Assignment ::
Beginning with the line below that contains "reader is informed" and ending with the line that contains "already provided code", copy every line exactly. Copy nothing else.

Available data ::
● ● ● ●

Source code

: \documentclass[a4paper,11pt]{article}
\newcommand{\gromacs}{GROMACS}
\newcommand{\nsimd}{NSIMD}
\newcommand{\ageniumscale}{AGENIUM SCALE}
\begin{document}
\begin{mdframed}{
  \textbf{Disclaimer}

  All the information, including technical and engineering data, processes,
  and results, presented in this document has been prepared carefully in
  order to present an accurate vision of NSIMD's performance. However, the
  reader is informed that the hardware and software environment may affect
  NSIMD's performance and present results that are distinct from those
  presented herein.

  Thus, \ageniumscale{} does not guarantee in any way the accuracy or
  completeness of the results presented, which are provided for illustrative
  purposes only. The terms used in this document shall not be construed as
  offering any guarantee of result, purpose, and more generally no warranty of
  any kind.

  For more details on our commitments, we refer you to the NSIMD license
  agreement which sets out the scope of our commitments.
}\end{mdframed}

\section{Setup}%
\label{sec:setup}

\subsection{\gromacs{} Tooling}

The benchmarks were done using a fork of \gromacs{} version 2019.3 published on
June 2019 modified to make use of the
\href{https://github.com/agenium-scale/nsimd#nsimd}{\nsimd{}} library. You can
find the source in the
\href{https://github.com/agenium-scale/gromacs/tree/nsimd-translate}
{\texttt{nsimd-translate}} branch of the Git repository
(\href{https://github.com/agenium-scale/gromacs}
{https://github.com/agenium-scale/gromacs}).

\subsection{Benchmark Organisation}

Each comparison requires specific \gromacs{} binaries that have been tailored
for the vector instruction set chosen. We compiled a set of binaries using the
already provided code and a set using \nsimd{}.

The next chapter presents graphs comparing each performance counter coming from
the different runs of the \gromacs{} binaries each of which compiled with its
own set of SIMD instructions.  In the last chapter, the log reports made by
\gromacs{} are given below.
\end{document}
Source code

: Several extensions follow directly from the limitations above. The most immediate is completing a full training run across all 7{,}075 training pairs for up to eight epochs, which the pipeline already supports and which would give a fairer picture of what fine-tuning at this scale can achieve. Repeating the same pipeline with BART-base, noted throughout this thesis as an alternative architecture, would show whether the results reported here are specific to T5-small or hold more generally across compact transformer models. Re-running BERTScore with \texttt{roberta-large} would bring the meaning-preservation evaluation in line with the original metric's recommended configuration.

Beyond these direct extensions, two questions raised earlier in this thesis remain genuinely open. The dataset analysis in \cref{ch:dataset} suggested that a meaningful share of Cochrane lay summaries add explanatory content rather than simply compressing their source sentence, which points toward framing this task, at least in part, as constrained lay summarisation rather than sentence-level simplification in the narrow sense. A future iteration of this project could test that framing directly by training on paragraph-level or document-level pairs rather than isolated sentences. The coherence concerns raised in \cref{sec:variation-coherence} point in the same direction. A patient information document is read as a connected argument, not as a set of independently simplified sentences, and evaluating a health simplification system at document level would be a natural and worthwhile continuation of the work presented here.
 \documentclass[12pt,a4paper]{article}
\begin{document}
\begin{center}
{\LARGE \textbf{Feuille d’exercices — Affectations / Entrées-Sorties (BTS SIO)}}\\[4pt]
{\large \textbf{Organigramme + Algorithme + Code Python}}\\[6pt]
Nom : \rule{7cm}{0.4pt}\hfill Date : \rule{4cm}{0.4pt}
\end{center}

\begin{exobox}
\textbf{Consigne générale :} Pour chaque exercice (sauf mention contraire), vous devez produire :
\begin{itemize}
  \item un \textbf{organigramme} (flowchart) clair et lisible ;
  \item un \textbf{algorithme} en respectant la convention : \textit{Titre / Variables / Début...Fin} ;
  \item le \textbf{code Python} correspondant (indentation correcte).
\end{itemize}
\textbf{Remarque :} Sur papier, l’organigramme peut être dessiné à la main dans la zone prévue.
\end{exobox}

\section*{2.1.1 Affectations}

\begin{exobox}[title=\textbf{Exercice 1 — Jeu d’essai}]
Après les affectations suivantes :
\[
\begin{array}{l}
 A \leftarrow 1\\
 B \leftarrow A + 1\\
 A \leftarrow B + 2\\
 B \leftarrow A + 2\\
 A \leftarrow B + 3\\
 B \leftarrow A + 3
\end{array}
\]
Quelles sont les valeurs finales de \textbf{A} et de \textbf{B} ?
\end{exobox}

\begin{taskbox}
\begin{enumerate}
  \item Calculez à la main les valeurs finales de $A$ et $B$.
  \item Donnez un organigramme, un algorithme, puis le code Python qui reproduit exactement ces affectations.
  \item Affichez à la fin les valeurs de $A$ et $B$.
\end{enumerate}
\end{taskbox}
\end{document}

● ● ● ●

Task answer ::
  reader is informed that the hardware and software environment may affect
  NSIMD's performance and present results that are distinct from those
  presented herein.

  Thus, \ageniumscale{} does not guarantee in any way the accuracy or
  completeness of the results presented, which are provided for illustrative
  purposes only. The terms used in this document shall not be construed as
  offering any guarantee of result, purpose, and more generally no warranty of
  any kind.

  For more details on our commitments, we refer you to the NSIMD license
  agreement which sets out the scope of our commitments.
}\end{mdframed}

\section{Setup}%
\label{sec:setup}

\subsection{\gromacs{} Tooling}

The benchmarks were done using a fork of \gromacs{} version 2019.3 published on
June 2019 modified to make use of the
\href{https://github.com/agenium-scale/nsimd#nsimd}{\nsimd{}} library. You can
find the source in the
\href{https://github.com/agenium-scale/gromacs/tree/nsimd-translate}
{\texttt{nsimd-translate}} branch of the Git repository
(\href{https://github.com/agenium-scale/gromacs}
{https://github.com/agenium-scale/gromacs}).

\subsection{Benchmark Organisation}

Each comparison requires specific \gromacs{} binaries that have been tailored
for the vector instruction set chosen. We compiled a set of binaries using the
already provided code and a set using \nsimd{}.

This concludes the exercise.